Input data ▸
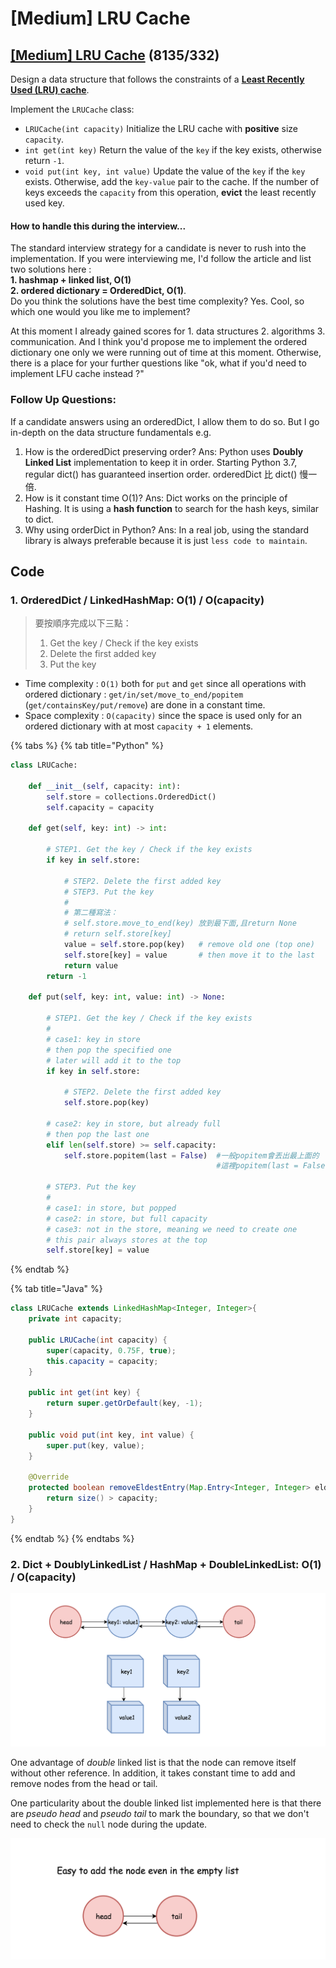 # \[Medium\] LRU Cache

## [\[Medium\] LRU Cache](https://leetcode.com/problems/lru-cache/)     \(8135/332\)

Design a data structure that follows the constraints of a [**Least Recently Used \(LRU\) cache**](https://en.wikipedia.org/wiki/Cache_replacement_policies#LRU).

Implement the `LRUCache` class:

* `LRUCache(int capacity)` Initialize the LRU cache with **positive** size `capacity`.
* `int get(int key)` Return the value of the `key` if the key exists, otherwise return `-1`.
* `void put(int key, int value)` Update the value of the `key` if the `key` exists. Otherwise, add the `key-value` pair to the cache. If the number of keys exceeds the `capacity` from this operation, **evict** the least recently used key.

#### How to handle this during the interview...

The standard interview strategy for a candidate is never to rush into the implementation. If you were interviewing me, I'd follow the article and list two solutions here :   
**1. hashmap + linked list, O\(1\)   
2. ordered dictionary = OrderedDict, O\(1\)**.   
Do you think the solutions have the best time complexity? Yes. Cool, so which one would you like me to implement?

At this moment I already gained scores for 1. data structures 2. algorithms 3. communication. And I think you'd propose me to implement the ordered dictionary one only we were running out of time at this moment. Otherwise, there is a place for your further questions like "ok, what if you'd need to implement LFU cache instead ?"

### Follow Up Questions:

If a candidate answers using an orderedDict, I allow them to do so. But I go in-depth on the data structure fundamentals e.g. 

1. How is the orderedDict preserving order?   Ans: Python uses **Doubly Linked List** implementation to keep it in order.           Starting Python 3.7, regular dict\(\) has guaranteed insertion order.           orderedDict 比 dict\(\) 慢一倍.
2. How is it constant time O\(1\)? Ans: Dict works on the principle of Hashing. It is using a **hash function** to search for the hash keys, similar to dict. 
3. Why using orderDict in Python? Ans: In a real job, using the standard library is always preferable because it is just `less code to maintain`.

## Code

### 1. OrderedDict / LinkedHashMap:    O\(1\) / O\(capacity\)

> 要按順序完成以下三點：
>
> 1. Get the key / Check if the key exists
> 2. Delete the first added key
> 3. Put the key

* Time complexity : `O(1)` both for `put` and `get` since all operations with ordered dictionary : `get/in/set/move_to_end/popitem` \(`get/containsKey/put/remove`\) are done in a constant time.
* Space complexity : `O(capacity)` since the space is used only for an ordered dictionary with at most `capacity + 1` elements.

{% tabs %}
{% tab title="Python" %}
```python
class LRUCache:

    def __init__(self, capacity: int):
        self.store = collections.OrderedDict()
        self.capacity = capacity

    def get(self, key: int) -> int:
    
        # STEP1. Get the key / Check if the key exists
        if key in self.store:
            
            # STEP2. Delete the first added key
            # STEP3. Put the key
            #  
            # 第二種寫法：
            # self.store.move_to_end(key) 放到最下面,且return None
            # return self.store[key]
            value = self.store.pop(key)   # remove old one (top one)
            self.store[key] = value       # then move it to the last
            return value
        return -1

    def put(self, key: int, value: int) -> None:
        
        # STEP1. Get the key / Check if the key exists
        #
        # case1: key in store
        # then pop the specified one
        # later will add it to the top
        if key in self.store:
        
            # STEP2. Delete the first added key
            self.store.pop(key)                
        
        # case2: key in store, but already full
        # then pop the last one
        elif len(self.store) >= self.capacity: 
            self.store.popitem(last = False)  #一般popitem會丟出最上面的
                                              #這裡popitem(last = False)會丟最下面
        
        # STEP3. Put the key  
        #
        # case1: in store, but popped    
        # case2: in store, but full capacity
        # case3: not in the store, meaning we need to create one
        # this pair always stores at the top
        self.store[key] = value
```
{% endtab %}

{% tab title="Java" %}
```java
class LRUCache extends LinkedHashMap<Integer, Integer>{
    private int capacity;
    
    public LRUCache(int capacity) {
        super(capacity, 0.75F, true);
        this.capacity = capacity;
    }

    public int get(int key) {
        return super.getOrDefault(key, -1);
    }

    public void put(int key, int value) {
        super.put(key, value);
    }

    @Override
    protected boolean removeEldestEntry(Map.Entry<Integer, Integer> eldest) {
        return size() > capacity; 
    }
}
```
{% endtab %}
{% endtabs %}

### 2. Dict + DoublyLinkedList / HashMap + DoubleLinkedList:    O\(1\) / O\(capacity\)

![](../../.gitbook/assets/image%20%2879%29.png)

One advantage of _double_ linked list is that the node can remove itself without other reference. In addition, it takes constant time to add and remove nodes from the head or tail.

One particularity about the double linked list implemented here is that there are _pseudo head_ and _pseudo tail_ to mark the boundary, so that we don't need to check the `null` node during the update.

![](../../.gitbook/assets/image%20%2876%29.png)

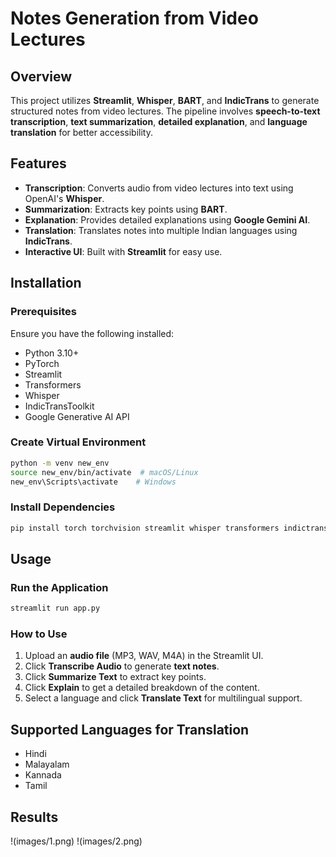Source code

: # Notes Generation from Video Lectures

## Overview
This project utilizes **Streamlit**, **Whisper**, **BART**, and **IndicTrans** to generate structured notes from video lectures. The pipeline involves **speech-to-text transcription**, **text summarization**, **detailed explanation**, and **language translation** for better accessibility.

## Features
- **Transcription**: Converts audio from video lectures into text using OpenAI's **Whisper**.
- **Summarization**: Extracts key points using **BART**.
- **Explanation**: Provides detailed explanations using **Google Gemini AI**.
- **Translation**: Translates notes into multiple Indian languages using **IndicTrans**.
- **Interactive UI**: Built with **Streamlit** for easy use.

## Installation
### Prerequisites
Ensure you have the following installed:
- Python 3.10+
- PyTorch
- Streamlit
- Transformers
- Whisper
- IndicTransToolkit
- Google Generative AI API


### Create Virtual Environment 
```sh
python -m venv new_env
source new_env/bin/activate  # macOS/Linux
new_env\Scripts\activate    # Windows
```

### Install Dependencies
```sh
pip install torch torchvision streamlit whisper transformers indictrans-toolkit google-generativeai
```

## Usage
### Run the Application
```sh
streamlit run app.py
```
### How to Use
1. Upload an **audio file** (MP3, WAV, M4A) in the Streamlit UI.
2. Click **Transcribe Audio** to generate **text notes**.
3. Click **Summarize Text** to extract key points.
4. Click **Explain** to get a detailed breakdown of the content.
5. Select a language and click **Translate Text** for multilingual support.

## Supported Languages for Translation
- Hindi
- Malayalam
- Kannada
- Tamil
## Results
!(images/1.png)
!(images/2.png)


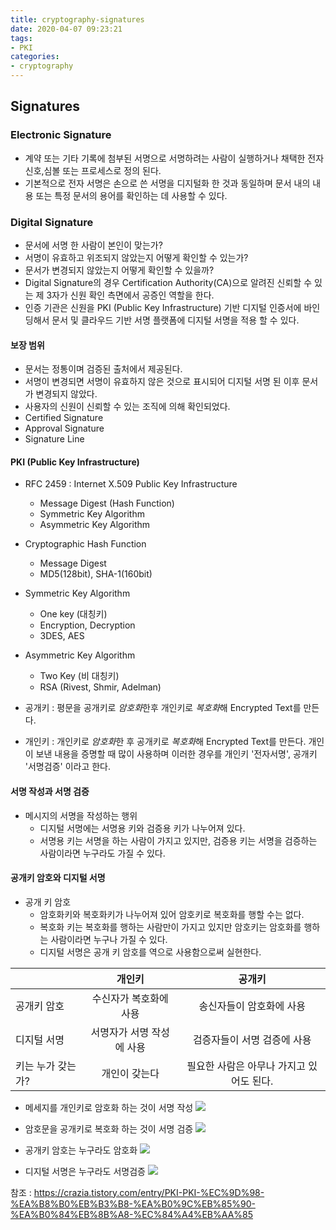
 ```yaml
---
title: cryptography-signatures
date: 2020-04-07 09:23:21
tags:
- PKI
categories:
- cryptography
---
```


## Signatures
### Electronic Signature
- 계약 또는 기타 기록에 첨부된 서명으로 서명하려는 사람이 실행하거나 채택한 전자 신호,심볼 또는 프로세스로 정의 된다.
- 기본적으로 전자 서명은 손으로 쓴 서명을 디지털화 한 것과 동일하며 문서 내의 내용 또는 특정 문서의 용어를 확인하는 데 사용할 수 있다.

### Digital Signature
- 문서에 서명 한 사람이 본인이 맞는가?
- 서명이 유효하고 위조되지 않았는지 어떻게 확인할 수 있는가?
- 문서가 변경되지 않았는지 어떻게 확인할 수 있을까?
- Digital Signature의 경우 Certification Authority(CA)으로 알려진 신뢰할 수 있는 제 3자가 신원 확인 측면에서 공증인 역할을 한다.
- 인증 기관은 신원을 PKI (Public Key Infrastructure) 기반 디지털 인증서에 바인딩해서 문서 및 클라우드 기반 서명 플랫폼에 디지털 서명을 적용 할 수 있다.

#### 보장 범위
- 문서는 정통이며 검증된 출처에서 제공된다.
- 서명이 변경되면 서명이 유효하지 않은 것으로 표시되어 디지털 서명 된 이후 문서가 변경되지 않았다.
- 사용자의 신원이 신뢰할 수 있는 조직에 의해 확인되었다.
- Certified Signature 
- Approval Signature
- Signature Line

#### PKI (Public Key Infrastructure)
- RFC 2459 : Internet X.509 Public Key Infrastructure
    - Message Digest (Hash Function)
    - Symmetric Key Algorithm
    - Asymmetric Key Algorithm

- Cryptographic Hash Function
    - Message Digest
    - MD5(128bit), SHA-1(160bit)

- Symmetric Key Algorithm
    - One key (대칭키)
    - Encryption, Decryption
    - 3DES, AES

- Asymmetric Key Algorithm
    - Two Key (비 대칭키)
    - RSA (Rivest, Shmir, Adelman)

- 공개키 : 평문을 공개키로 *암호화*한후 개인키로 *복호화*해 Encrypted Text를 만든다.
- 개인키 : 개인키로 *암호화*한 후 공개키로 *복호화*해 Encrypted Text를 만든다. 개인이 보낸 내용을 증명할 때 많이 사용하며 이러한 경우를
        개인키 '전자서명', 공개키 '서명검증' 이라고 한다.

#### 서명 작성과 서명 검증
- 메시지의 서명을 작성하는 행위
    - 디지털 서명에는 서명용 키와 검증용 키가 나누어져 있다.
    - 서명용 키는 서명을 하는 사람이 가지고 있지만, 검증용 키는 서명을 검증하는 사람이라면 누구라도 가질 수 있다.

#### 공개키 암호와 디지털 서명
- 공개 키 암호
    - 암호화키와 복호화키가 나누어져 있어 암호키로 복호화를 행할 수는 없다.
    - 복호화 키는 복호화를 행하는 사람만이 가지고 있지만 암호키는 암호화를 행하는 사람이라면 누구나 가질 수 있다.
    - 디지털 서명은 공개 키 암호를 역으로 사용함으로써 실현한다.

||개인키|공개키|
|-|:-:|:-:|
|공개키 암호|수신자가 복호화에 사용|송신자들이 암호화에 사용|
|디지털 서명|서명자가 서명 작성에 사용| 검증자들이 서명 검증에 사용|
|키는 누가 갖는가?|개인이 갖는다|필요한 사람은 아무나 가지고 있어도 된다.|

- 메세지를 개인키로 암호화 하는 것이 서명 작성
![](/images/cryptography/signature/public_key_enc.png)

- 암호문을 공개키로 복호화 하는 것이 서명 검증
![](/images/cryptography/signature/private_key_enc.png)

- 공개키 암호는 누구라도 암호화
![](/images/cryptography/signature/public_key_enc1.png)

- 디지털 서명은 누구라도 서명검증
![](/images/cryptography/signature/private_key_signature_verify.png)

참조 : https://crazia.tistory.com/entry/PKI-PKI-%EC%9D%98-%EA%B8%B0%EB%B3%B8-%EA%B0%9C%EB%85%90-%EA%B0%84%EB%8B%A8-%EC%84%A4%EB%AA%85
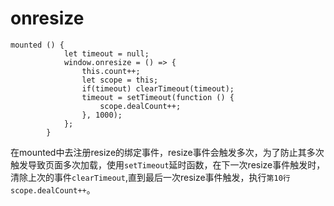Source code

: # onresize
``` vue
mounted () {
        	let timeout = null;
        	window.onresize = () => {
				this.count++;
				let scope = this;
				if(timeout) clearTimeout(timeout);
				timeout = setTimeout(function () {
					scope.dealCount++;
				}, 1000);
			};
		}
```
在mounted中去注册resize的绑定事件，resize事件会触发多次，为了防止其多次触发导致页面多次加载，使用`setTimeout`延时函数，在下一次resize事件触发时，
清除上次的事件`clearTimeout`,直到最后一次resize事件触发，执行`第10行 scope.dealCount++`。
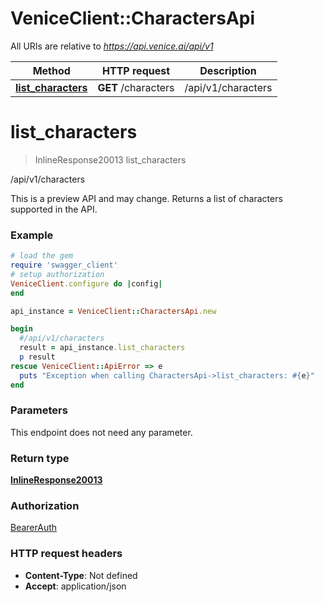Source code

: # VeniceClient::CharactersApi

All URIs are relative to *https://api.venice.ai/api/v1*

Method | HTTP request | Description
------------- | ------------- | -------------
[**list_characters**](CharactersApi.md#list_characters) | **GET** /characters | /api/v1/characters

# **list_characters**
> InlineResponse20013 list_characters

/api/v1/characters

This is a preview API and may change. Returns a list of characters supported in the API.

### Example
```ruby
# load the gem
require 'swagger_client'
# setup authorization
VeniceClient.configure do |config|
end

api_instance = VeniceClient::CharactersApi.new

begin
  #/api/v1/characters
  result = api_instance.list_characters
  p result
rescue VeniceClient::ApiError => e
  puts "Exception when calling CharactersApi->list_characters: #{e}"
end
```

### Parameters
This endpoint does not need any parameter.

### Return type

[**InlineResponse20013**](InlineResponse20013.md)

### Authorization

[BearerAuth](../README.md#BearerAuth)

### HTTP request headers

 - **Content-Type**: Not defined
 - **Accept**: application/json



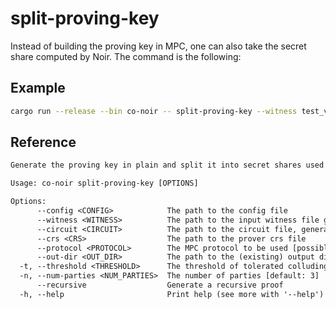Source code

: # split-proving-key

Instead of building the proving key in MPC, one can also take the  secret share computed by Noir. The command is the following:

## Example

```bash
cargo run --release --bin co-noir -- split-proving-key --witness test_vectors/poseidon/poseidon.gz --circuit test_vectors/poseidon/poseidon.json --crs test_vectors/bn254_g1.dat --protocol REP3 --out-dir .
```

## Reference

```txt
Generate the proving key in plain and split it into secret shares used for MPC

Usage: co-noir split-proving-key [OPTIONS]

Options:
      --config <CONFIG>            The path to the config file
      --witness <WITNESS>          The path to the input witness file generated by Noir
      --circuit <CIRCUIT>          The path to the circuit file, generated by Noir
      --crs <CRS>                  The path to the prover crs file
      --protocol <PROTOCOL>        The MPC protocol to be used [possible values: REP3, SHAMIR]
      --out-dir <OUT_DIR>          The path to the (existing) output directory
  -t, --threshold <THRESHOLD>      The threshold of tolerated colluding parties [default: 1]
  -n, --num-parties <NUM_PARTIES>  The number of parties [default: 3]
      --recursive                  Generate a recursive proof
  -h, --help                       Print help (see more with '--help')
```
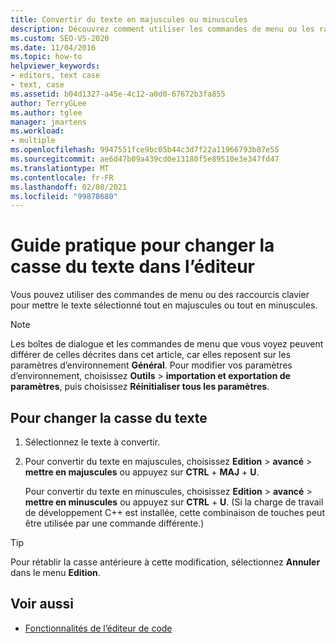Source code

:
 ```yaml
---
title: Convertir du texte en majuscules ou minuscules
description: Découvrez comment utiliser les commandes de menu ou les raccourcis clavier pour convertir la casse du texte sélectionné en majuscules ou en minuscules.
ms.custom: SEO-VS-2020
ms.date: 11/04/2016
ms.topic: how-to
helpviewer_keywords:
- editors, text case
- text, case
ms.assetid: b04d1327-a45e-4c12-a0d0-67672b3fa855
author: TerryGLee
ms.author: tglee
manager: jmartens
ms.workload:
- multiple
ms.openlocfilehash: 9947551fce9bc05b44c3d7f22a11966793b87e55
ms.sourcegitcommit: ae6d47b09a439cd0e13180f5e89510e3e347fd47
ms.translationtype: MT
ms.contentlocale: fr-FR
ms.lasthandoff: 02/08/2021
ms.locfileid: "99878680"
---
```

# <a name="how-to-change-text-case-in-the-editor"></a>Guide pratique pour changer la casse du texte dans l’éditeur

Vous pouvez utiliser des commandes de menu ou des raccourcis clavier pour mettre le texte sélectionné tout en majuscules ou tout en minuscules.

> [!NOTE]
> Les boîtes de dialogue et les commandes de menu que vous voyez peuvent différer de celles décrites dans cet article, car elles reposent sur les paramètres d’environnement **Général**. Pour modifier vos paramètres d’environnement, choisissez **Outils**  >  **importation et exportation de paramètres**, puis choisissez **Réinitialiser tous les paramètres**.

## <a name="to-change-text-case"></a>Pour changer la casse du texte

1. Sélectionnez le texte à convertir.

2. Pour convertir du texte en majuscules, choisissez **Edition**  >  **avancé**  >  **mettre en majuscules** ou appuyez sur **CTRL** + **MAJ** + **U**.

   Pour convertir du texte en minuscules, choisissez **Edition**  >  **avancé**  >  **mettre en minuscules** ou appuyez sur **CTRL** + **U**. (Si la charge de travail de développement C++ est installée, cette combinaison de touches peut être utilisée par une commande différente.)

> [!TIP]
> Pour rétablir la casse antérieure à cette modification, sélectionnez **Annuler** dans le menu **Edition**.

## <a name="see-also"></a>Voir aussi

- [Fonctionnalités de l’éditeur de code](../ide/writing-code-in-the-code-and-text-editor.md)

What is required ▸
Please output exactly the lines of the data above, from its first line through the line with "Return the value", and nothing else; drop the pictures.

Answer box ▸
 # \[Medium\] LRU Cache

## [\[Medium\] LRU Cache](https://leetcode.com/problems/lru-cache/)     \(8135/332\)

Design a data structure that follows the constraints of a [**Least Recently Used \(LRU\) cache**](https://en.wikipedia.org/wiki/Cache_replacement_policies#LRU).

Implement the `LRUCache` class:

* `LRUCache(int capacity)` Initialize the LRU cache with **positive** size `capacity`.
* `int get(int key)` Return the value of the `key` if the key exists, otherwise return `-1`.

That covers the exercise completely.